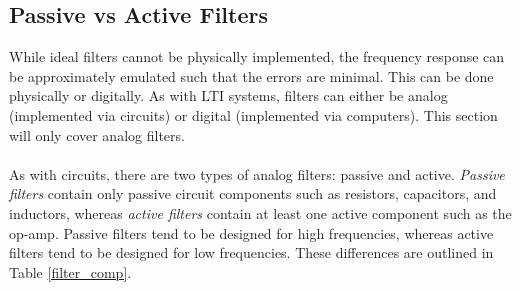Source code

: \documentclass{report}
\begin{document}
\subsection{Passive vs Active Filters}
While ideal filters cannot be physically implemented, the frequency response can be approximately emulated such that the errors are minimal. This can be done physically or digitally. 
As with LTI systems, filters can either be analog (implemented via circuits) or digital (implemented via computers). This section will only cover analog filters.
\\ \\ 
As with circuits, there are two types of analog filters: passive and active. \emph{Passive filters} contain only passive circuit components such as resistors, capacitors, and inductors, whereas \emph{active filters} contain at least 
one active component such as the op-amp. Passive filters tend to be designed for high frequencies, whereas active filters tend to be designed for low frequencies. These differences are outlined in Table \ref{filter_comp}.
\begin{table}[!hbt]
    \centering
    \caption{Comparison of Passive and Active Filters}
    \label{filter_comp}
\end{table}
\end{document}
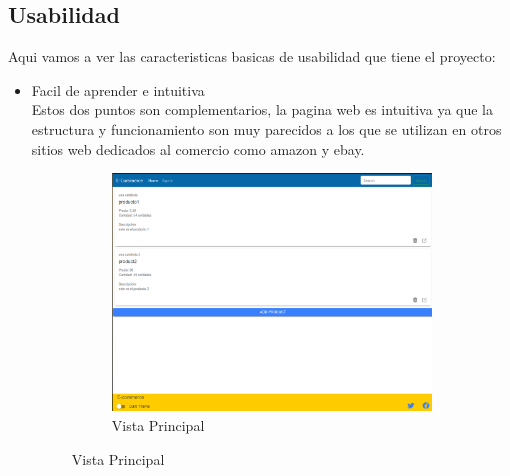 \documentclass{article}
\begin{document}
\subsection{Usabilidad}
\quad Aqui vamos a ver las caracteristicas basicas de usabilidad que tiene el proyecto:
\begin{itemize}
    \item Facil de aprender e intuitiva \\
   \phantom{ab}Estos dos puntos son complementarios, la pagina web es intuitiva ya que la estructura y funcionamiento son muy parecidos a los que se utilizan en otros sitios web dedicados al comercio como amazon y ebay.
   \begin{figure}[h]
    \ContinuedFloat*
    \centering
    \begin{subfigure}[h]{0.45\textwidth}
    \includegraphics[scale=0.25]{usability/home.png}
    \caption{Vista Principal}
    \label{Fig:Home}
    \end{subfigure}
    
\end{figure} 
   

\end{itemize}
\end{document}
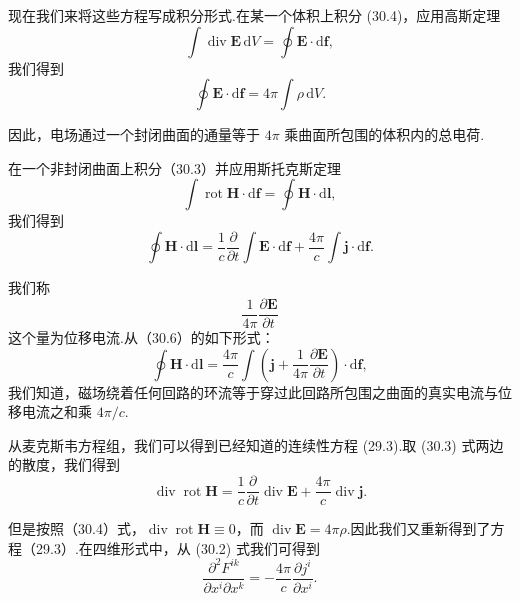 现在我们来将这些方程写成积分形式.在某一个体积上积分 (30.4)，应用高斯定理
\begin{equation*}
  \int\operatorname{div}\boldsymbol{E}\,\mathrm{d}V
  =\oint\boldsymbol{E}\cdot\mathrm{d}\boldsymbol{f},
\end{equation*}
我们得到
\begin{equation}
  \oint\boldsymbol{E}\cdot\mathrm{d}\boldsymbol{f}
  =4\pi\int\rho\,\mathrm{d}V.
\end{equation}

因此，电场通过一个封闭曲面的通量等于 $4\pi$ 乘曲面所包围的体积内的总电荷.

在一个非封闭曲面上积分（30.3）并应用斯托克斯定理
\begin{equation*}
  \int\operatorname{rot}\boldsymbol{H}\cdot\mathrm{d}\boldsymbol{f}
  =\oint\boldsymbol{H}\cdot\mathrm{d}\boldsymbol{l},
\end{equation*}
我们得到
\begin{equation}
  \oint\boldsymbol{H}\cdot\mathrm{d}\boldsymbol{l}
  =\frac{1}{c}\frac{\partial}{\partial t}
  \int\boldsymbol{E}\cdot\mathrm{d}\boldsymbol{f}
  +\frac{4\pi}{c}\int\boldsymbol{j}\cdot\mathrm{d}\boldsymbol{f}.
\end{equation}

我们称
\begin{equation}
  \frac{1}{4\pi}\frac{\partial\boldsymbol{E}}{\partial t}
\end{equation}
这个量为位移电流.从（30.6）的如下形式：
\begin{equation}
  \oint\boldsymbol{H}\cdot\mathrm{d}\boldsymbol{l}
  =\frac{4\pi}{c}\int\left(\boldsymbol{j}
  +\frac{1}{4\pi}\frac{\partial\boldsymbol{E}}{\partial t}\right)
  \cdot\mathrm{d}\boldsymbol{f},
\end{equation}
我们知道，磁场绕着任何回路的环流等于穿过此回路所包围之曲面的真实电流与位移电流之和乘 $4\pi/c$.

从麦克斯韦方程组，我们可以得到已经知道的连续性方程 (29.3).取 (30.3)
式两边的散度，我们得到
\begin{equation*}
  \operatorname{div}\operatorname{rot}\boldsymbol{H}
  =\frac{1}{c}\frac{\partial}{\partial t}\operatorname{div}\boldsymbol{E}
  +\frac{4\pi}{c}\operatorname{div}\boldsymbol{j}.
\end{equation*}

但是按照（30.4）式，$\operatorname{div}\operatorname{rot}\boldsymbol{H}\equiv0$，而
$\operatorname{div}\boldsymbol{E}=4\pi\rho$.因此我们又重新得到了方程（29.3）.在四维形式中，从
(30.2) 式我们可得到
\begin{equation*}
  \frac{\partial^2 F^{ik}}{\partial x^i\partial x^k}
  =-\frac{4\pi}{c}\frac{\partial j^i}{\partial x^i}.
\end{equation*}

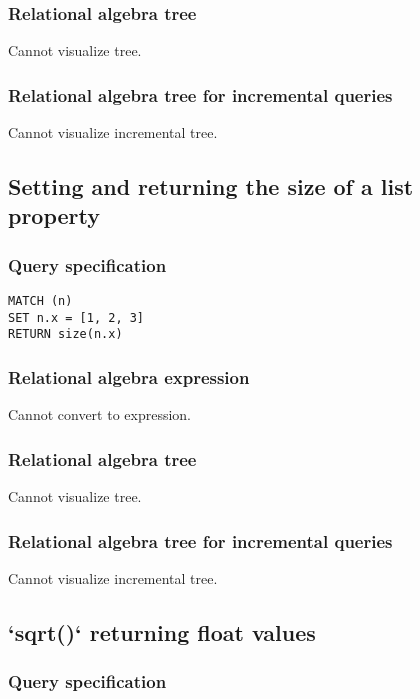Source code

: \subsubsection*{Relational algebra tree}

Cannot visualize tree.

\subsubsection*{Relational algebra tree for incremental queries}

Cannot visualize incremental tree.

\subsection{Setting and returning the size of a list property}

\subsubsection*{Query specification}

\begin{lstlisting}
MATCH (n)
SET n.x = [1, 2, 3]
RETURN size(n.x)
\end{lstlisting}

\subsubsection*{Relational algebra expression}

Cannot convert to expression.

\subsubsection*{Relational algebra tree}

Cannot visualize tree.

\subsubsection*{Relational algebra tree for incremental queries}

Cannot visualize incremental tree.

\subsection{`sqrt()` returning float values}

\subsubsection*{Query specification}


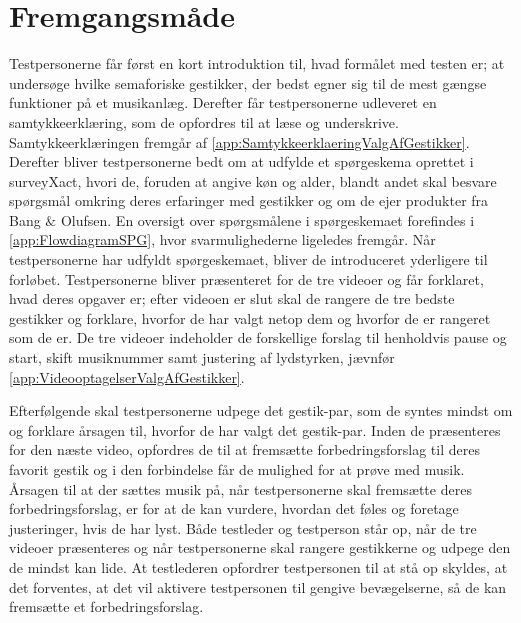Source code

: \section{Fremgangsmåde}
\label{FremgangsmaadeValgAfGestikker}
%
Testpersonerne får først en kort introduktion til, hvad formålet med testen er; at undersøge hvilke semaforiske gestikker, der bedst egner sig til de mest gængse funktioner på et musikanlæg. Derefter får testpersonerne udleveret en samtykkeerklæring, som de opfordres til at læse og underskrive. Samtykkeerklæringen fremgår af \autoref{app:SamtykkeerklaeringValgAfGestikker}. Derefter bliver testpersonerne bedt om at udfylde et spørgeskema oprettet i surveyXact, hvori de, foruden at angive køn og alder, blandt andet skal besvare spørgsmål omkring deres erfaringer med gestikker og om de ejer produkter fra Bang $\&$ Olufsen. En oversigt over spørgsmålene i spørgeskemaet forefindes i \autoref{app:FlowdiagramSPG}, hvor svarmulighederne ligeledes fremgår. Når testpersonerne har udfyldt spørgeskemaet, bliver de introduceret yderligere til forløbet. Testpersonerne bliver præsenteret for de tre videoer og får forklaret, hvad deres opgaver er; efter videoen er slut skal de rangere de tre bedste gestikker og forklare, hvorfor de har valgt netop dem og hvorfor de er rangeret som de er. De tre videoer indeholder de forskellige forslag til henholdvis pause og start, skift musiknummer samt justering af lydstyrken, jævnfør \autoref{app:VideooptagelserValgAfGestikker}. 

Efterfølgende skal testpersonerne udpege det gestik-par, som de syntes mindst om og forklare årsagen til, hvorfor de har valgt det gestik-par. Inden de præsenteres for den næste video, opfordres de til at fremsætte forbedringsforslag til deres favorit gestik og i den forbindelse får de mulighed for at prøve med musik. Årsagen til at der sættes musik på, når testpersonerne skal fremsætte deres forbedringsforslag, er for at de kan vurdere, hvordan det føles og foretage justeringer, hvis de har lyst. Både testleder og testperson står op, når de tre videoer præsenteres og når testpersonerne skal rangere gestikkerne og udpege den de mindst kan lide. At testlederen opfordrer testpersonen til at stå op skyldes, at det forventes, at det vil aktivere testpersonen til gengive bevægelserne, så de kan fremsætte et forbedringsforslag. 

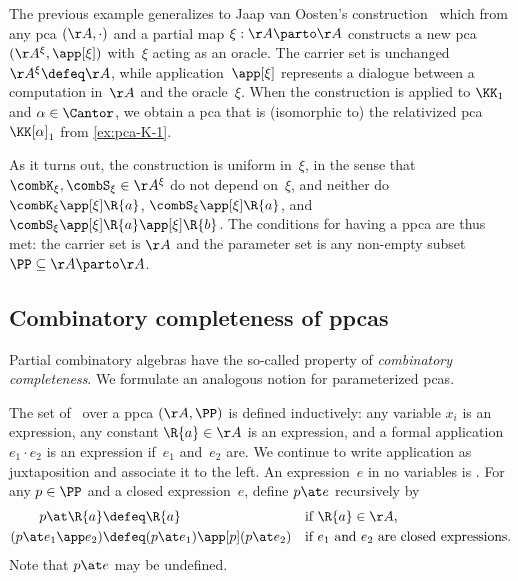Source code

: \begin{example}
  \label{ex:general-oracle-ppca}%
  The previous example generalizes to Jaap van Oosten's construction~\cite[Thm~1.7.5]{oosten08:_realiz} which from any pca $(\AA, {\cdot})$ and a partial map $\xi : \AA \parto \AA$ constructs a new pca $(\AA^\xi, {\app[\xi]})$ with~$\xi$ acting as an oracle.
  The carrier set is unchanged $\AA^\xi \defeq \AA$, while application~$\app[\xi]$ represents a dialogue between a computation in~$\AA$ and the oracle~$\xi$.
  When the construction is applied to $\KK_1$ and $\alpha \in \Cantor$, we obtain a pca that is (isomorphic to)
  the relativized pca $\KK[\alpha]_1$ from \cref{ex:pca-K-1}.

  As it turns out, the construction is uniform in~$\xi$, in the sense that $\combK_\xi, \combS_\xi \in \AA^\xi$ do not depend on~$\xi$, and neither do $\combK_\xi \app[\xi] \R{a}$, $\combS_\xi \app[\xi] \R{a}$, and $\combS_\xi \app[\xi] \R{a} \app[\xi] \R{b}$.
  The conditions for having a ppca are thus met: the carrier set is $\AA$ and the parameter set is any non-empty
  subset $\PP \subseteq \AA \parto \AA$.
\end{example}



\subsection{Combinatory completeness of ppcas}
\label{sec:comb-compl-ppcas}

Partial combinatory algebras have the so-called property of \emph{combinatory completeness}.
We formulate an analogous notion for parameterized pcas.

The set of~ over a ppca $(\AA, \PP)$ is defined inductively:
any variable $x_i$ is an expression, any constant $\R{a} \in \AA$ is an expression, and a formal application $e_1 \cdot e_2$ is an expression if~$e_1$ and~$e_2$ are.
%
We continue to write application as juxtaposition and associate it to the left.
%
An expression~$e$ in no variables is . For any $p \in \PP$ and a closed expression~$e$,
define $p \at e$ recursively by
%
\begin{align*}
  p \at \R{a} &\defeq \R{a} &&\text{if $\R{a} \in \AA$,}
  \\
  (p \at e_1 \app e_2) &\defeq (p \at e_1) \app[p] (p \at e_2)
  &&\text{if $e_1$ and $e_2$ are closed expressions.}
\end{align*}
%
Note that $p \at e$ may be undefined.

+ + + + +

TASK STATEMENT
Give the number of lines that contain "subsubsection" in the material above, with no other text.

FINAL ANSWER
7